Cinema

Un bel mattino, il film francese prossimo al sublime con Lea Seydoux

La regia è di Mia Hansen-Love già autrice di almeno due titoli interessanti (Un amour de jeunesse, L’avenir) ma non così incredibilmente belli come quest’ultimo

di Davide Turrini

Rimanere estasiati di fronte ad un film (francese) all’apparenza banale. Capita nel 2023, quando ci sembra di avere già visto tutto (“c’è solo merda dopo The Fabelmans”, citazione reinterpretata da The Commitments). Il film in questione, che va visto subito, appena dopo aver letto questa recensione, s’intitola Un bel mattino. Titolo infingardo, peraltro, perché nel film un bel mattino sembra non arrivare mai ma potrebbe anche esserci sempre stato. L’ha diretto Mia Hansen-Love, compagna di Olivier Assayas, già autrice di almeno due titoli interessanti (Un amour de jeunesse, L’avenir) ma non così incredibilmente prossimi al sublime come quest’ultimo. C’è tutta l’allure sincopata di un racconto morale di Eric Rohmer, tinte pastello azzurro-verdi per attenuare l’aggressività cromatica da stereotipo ambientale (in minore – la livida Parigi -, in maggiore – una Parigi sfavillante-) nell’introdurre la protagonista Sandra (Lea Seydoux). Ragazza single di mestiere traduttrice simultanea con figlia decenne, padre filosofo (Pascal Greggory) in pensione affetto da una rarissima sindrome neurodegenerativa, e un vecchio amico, Clement (Melvil Poupaud), che si rivela un fidanzato passionale.

Sandra vive in un tipico ed angusto appartamentino parigino tutto angoli stretti e parquet scricchiolante. Deve dividere il suo tempo tra il lavoro convegnistico in cuffia o en plein air in mezzo agli anziani reduci sulle spiagge della Normandia; l’improvvisa fiammata sessuale di Clement, di mestiere cosmochimico, con moglie e figlio a casa; e il graduale e inarrestabile deteriorarsi dell’autosufficienza psicofisica del padre che dovrà essere trasferito in una casa di cura. In Un bel mattino tutto accade grazie ad impercettibili slittamenti narrativi e ad azioni tenuemente reiterate (il sesso e l’andirivieni di Clement; le visite al padre sempre più malato), mentre il tono espressivo sfuma in una serie di dettagli e sguardi luminosi centellinati con garbo, come del resto vengono evitate scene madri e/o apici drammaturgici.
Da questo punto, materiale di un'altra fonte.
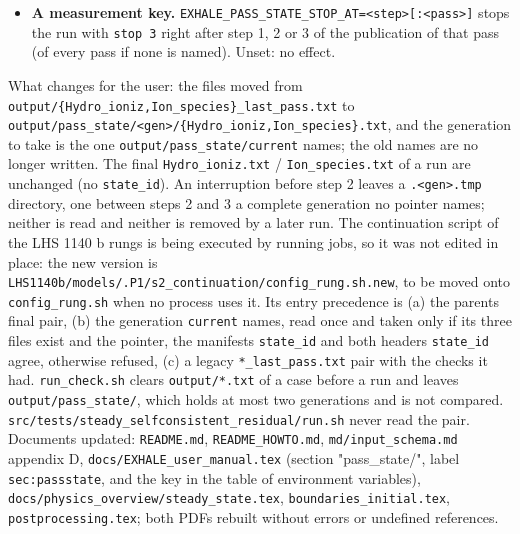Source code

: \documentclass[english,a4paper]{my_memo}
\begin{document}
\begin{itemize}
  generation ends in \texttt{state\_id=\textless{}gen\textgreater{}} (\texttt{write\_coupling\_state\_header} takes
  it as an optional argument; no other file carries it). \texttt{load\_IC} reads it
  with the certification pair (\texttt{parse\_certification\_claim}) and
  \texttt{adopt\_certification\_claim} refuses a pair whose halves state two
  different ids, and a pair in which one half states an id and the other
  none. A pair in which neither states one (every final state, every older
  file) loads exactly as before; a pair that does prints the generation.
\item
  \textbf{A measurement key.} \texttt{EXHALE\_PASS\_STATE\_STOP\_AT=\textless{}step\textgreater{}{[}:\textless{}pass\textgreater{}{]}} stops
  the run with \texttt{stop\ 3} right after step 1, 2 or 3 of the publication of that
  pass (of every pass if none is named). Unset: no effect.
\end{itemize}

What changes for the user: the files moved from
\texttt{output/\{Hydro\_ioniz,Ion\_species\}\_last\_pass.txt} to
\texttt{output/pass\_state/\textless{}gen\textgreater{}/\{Hydro\_ioniz,Ion\_species\}.txt}, and the generation
to take is the one \texttt{output/pass\_state/current} names; the old names are no
longer written. The final \texttt{Hydro\_ioniz.txt} / \texttt{Ion\_species.txt} of a run are
unchanged (no \texttt{state\_id}). An interruption before step 2 leaves a
\texttt{.\textless{}gen\textgreater{}.tmp} directory, one between steps 2 and 3 a complete generation no
pointer names; neither is read and neither is removed by a later run. The
continuation script of the LHS 1140 b rungs is being executed by running
jobs, so it was not edited in place: the new version is
\texttt{LHS1140b/models/.P1/s2\_continuation/config\_rung.sh.new}, to be moved onto
\texttt{config\_rung.sh} when no process uses it. Its entry precedence is (a) the
parent\textquotesingle s final pair, (b) the generation \texttt{current} names, read once and taken
only if its three files exist and the pointer, the manifest\textquotesingle s \texttt{state\_id} and
both headers\textquotesingle{} \texttt{state\_id} agree, otherwise refused, (c) a legacy
\texttt{*\_last\_pass.txt} pair with the checks it had. \texttt{run\_check.sh} clears
\texttt{output/*.txt} of a case before a run and leaves \texttt{output/pass\_state/}, which
holds at most two generations and is not compared.
\texttt{src/tests/steady\_selfconsistent\_residual/run.sh} never read the pair.
Documents updated: \texttt{README.md}, \texttt{README\_HOWTO.md}, \texttt{md/input\_schema.md}
appendix D, \texttt{docs/EXHALE\_user\_manual.tex} (section "pass\_state/", label
\texttt{sec:passstate}, and the key in the table of environment variables),
\texttt{docs/physics\_overview/steady\_state.tex}, \texttt{boundaries\_initial.tex},
\texttt{postprocessing.tex}; both PDFs rebuilt without errors or undefined
references.
\end{document}
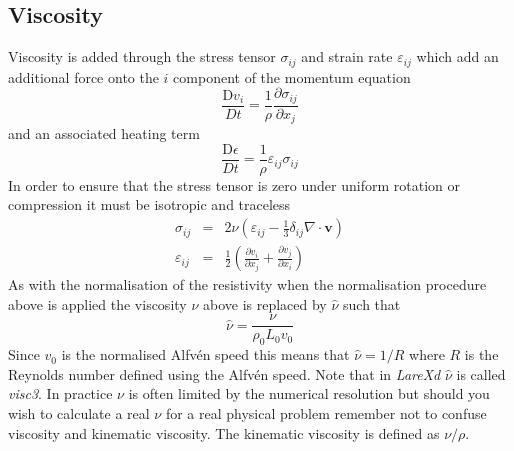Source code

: \documentclass[11pt]{article}
\begin{document}
\subsection{Viscosity}
Viscosity is added through the stress tensor $\sigma_{ij}$ and strain rate $\varepsilon_{ij}$ which add an additional force onto the $i$ component of the momentum equation
\begin{displaymath}
\frac{\mathrm{D}v_i}{Dt}=\frac{1}{\rho}\frac{\partial \sigma_{ij}}{\partial x_j}
\end{displaymath}
and an associated heating term 
\begin{displaymath}
\frac{\mathrm{D}\epsilon}{Dt}=\frac{1}{\rho}\varepsilon_{ij}\sigma_{ij}
\end{displaymath}
In order to ensure that the stress tensor is zero under uniform rotation or compression it must be isotropic and traceless
\begin{eqnarray*}
\sigma_{ij} &=& 2 \nu \left(\varepsilon_{ij}-\frac{1}{3}\delta_{ij}\nabla\cdot\mathbf{v}\right) \\
\varepsilon_{ij} &=& \frac{1}{2}\left(\frac{\partial v_i}{\partial x_j} + \frac{\partial v_j}{\partial x_i} \right)
\end{eqnarray*}
As with the normalisation of the resistivity when the normalisation procedure above is applied the viscosity $\nu$ above is replaced by $\hat{\nu}$ such that
\begin{displaymath}
 \hat{\nu}=\frac{\nu}{\rho_0 L_0 v_0}
\end{displaymath}
Since $v_0$ is the normalised Alfv\'en speed this means that $\hat{\nu}=1/R$ where $R$ is the Reynolds number defined using the Alfv\'en speed. Note that in {\it LareXd}  $\hat{\nu}$ is called {\it visc3}. In practice $\nu$ is often limited by the numerical resolution but should you wish to calculate a real $\nu$ for a real physical problem remember not to confuse viscosity and kinematic viscosity. The kinematic viscosity is defined as $\nu/\rho$. 
\end{document}
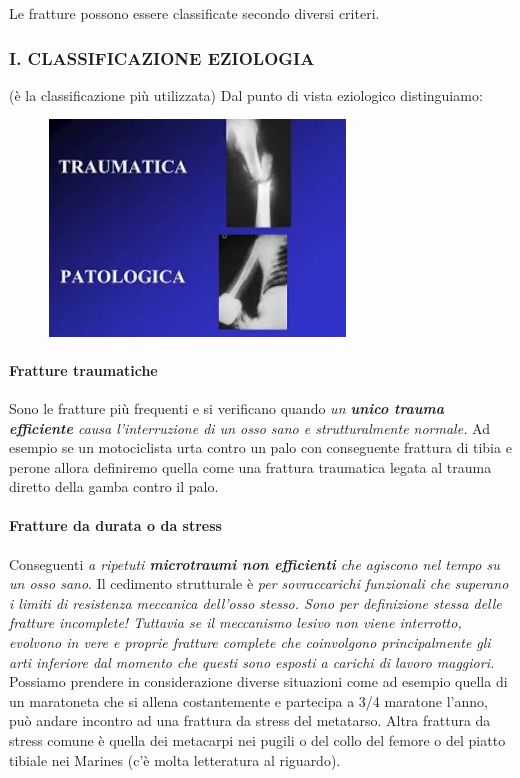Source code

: Le fratture possono essere classificate secondo diversi criteri.

\subsubsection{I. CLASSIFICAZIONE EZIOLOGIA} 
(è la classificazione più utilizzata) Dal punto di vista eziologico distinguiamo:

\begin{figure}[!ht]
\centering
\includegraphics[width=0.7\textwidth]{002/image2.png}
\end{figure}

\paragraph{Fratture traumatiche}
Sono le fratture più frequenti e si verificano quando \emph{un \textbf{unico trauma efficiente} causa l'interruzione di un osso sano e strutturalmente normale.} Ad esempio se un motociclista urta contro un palo con conseguente frattura di tibia e perone allora definiremo quella come una frattura traumatica legata al trauma diretto della gamba contro il palo.

\paragraph{Fratture da durata o da stress}
Conseguenti \emph{a ripetuti \textbf{microtraumi non efficienti} che agiscono nel tempo su un osso sano}. Il cedimento strutturale è \emph{per sovraccarichi funzionali che superano i limiti di resistenza meccanica dell'osso stesso. Sono per definizione stessa delle fratture incomplete! Tuttavia se il meccanismo lesivo non viene interrotto, evolvono in vere e proprie fratture complete che coinvolgono principalmente gli arti inferiore dal momento che questi sono esposti a carichi di lavoro maggiori.} Possiamo prendere in considerazione diverse situazioni come ad esempio quella di un maratoneta che si allena costantemente e partecipa a 3/4 maratone l'anno, può andare incontro ad una frattura da stress del metatarso. Altra frattura da stress comune è quella dei metacarpi nei pugili o del collo del femore o del piatto tibiale nei Marines (c'è molta letteratura al riguardo).


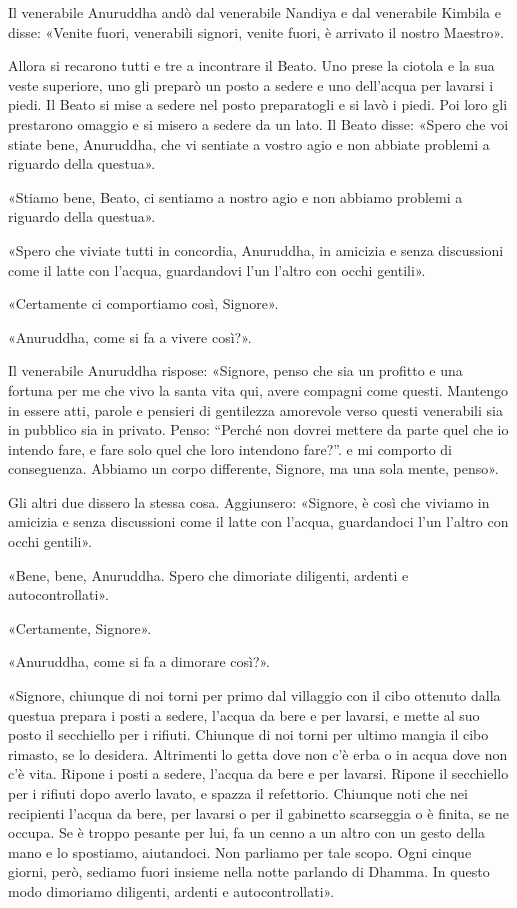 Il venerabile Anuruddha andò dal venerabile Nandiya e dal venerabile Kimbila e
disse: «Venite fuori, venerabili signori, venite fuori, è arrivato il nostro
Maestro».

Allora si recarono tutti e tre a incontrare il Beato. Uno prese la ciotola e la
sua veste superiore, uno gli preparò un posto a sedere e uno dell’acqua per
lavarsi i piedi. Il Beato si mise a sedere nel posto preparatogli e si lavò i
piedi. Poi loro gli prestarono omaggio e si misero a sedere da un lato. Il Beato
disse: «Spero che voi stiate bene, Anuruddha, che vi sentiate a vostro agio e
non abbiate problemi a riguardo della questua».

«Stiamo bene, Beato, ci sentiamo a nostro agio e non abbiamo problemi a riguardo
della questua».

«Spero che viviate tutti in concordia, Anuruddha, in amicizia e senza
discussioni come il latte con l’acqua, guardandovi l’un l’altro con occhi
gentili».

«Certamente ci comportiamo così, Signore».

«Anuruddha, come si fa a vivere così?».

Il venerabile Anuruddha rispose: «Signore, penso che sia un profitto e una
fortuna per me che vivo la santa vita qui, avere compagni come questi. Mantengo
in essere atti, parole e pensieri di gentilezza amorevole verso questi
venerabili sia in pubblico sia in privato. Penso: “Perché non dovrei mettere da
parte quel che io intendo fare, e fare solo quel che loro intendono fare?”. e mi
comporto di conseguenza. Abbiamo un corpo differente, Signore, ma una sola
mente, penso».

Gli altri due dissero la stessa cosa. Aggiunsero: «Signore, è così che viviamo
in amicizia e senza discussioni come il latte con l’acqua, guardandoci l’un
l’altro con occhi gentili».

«Bene, bene, Anuruddha. Spero che dimoriate diligenti, ardenti e
autocontrollati».

«Certamente, Signore».

«Anuruddha, come si fa a dimorare così?».

«Signore, chiunque di noi torni per primo dal villaggio con il cibo ottenuto
dalla questua prepara i posti a sedere, l’acqua da bere e per lavarsi, e mette
al suo posto il secchiello per i rifiuti. Chiunque di noi torni per ultimo
mangia il cibo rimasto, se lo desidera. Altrimenti lo getta dove non c’è erba o
in acqua dove non c’è vita. Ripone i posti a sedere, l’acqua da bere e per
lavarsi. Ripone il secchiello per i rifiuti dopo averlo lavato, e spazza il
refettorio. Chiunque noti che nei recipienti l’acqua da bere, per lavarsi o per
il gabinetto scarseggia o è finita, se ne occupa. Se è troppo pesante per lui,
fa un cenno a un altro con un gesto della mano e lo spostiamo, aiutandoci. Non
parliamo per tale scopo. Ogni cinque giorni, però, sediamo fuori insieme nella
notte parlando di Dhamma. In questo modo dimoriamo diligenti, ardenti e
autocontrollati».

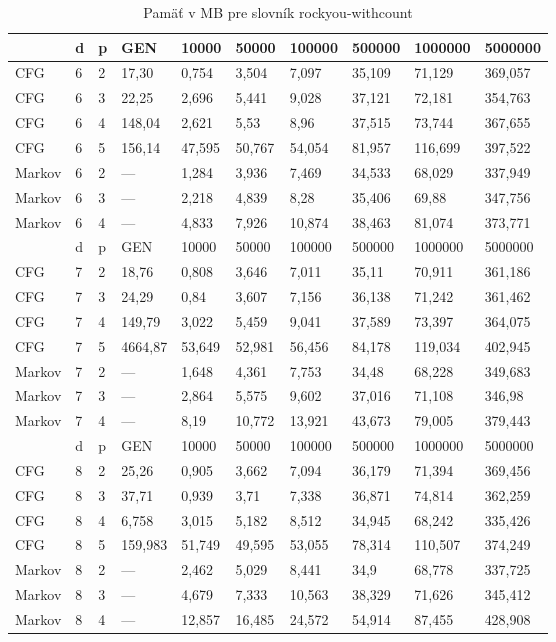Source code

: \begin{table}[]
\centering
\caption{Pamäť v MB pre slovník rockyou-withcount}
\label{tbl:rockyouMemory}
\begin{tabular}{lll|lllllll}
       & d & p & GEN     & 10000  & 50000  & 100000 & 500000 & 1000000 & 5000000 \\ \hline
CFG    & 6 & 2 & 17,30   & 0,754  & 3,504  & 7,097  & 35,109 & 71,129  & 369,057 \\
CFG    & 6 & 3 & 22,25    & 2,696  & 5,441  & 9,028  & 37,121 & 72,181  & 354,763 \\
CFG    & 6 & 4 & 148,04   & 2,621  & 5,53   & 8,96   & 37,515 & 73,744  & 367,655 \\
CFG    & 6 & 5 & 156,14 & 47,595 & 50,767 & 54,054 & 81,957 & 116,699 & 397,522 \\
Markov & 6 & 2 & ---     & 1,284  & 3,936  & 7,469  & 34,533 & 68,029  & 337,949 \\
Markov & 6 & 3 & ---     & 2,218  & 4,839  & 8,28   & 35,406 & 69,88   & 347,756 \\
Markov & 6 & 4 & ---     & 4,833  & 7,926  & 10,874 & 38,463 & 81,074  & 373,771 \\ \hline
       & d & p & GEN     & 10000  & 50000  & 100000 & 500000 & 1000000 & 5000000 \\ \hline
CFG    & 7 & 2 & 18,76    & 0,808  & 3,646  & 7,011  & 35,11  & 70,911  & 361,186 \\
CFG    & 7 & 3 & 24,29   & 0,84   & 3,607  & 7,156  & 36,138 & 71,242  & 361,462 \\
CFG    & 7 & 4 & 149,79   & 3,022  & 5,459  & 9,041  & 37,589 & 73,397  & 364,075 \\
CFG    & 7 & 5 & 4664,87 & 53,649 & 52,981 & 56,456 & 84,178 & 119,034 & 402,945 \\
Markov & 7 & 2 & ---     & 1,648  & 4,361  & 7,753  & 34,48  & 68,228  & 349,683 \\
Markov & 7 & 3 & ---     & 2,864  & 5,575  & 9,602  & 37,016 & 71,108  & 346,98  \\
Markov & 7 & 4 & ---     & 8,19   & 10,772 & 13,921 & 43,673 & 79,005  & 379,443 \\ \hline
       & d & p & GEN     & 10000  & 50000  & 100000 & 500000 & 1000000 & 5000000 \\ \hline
CFG    & 8 & 2 & 25,26   & 0,905  & 3,662  & 7,094  & 36,179 & 71,394  & 369,456 \\
CFG    & 8 & 3 & 37,71   & 0,939  & 3,71   & 7,338  & 36,871 & 74,814  & 362,259 \\
CFG    & 8 & 4 & 6,758   & 3,015  & 5,182  & 8,512  & 34,945 & 68,242  & 335,426 \\
CFG    & 8 & 5 & 159,983 & 51,749 & 49,595 & 53,055 & 78,314 & 110,507 & 374,249 \\
Markov & 8 & 2 & ---     & 2,462  & 5,029  & 8,441  & 34,9   & 68,778  & 337,725 \\
Markov & 8 & 3 & ---     & 4,679  & 7,333  & 10,563 & 38,329 & 71,626  & 345,412 \\
Markov & 8 & 4 & ---     & 12,857 & 16,485 & 24,572 & 54,914 & 87,455  & 428,908
\end{tabular}
\end{table} 

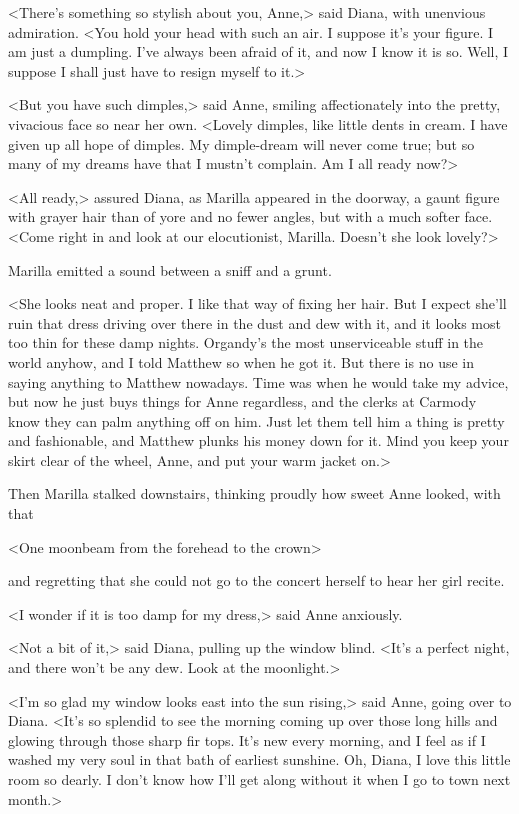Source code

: <There's something so stylish about you, Anne,> said Diana, with unenvious admiration. <You hold your head with such an air. I suppose it's your figure. I am just a dumpling. I've always been afraid of it, and now I know it is so. Well, I suppose I shall just have to resign myself to it.>

<But you have such dimples,> said Anne, smiling affectionately into the pretty, vivacious face so near her own. <Lovely dimples, like little dents in cream. I have given up all hope of dimples. My dimple-dream will never come true; but so many of my dreams have that I mustn't complain. Am I all ready now?>

<All ready,> assured Diana, as Marilla appeared in the doorway, a gaunt figure with grayer hair than of yore and no fewer angles, but with a much softer face. <Come right in and look at our elocutionist, Marilla. Doesn't she look lovely?>

Marilla emitted a sound between a sniff and a grunt.

<She looks neat and proper. I like that way of fixing her hair. But I expect she'll ruin that dress driving over there in the dust and dew with it, and it looks most too thin for these damp nights. Organdy's the most unserviceable stuff in the world anyhow, and I told Matthew so when he got it. But there is no use in saying anything to Matthew nowadays. Time was when he would take my advice, but now he just buys things for Anne regardless, and the clerks at Carmody know they can palm anything off on him. Just let them tell him a thing is pretty and fashionable, and Matthew plunks his money down for it. Mind you keep your skirt clear of the wheel, Anne, and put your warm jacket on.>

Then Marilla stalked downstairs, thinking proudly how sweet Anne looked, with that

<One moonbeam from the forehead to the crown>

and regretting that she could not go to the concert herself to hear her girl recite.

<I wonder if it is too damp for my dress,> said Anne anxiously.

<Not a bit of it,> said Diana, pulling up the window blind. <It's a perfect night, and there won't be any dew. Look at the moonlight.>

<I'm so glad my window looks east into the sun rising,> said Anne, going over to Diana. <It's so splendid to see the morning coming up over those long hills and glowing through those sharp fir tops. It's new every morning, and I feel as if I washed my very soul in that bath of earliest sunshine. Oh, Diana, I love this little room so dearly. I don't know how I'll get along without it when I go to town next month.>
La cifra di Hansen-Love metteur en scene (citiamo il ruolo professionale in lingua originale perché qui concettualmente calzante) sta proprio in questo controllo rigoroso di una forma semplice, mai eccessiva ed eccedente (“la storia è bella ma immagine e suoni sono molto aggressivi”, sentenzia morettianamente Sandra verso la figlia usciti da un film d’animazione). In Un bel mattino si racconta del resto di ciò che rimane nel corpo, nell’anima, nella mente, nel cuore (della protagonista) mentre inevitabilmente qualcos’altro di intimo e profondo sfugge per non tornare più. La metafora dolorosa del padre che perde gradualmente vista, conoscenza, percezione dello spazio e del tempo, ha poi un contraltare materialistico frutto probabilmente (lo deduciamo da una dedica familiare sui titoli di coda) di un’esperienza personale concreta della regista che ci riporta al tema duplice del brutale anonimato delle case di cura pubbliche per anziani (quelle private sono proibitive anche per la classe media) come al macigno etico della possibilità dell’eutanasia. E nonostante la presunta apparente scontatezza della trama tragico-romantica, Hansen-Love scava indirettamente un solco figurato, curvando il grande schermo del cinema fino a farlo diventare un realistico straziante specchio. Due brani del compositore svedese Jan Johansson chiudono il cerchio sensibile e persuasivo di un soundtrack dolcemente simbiotico.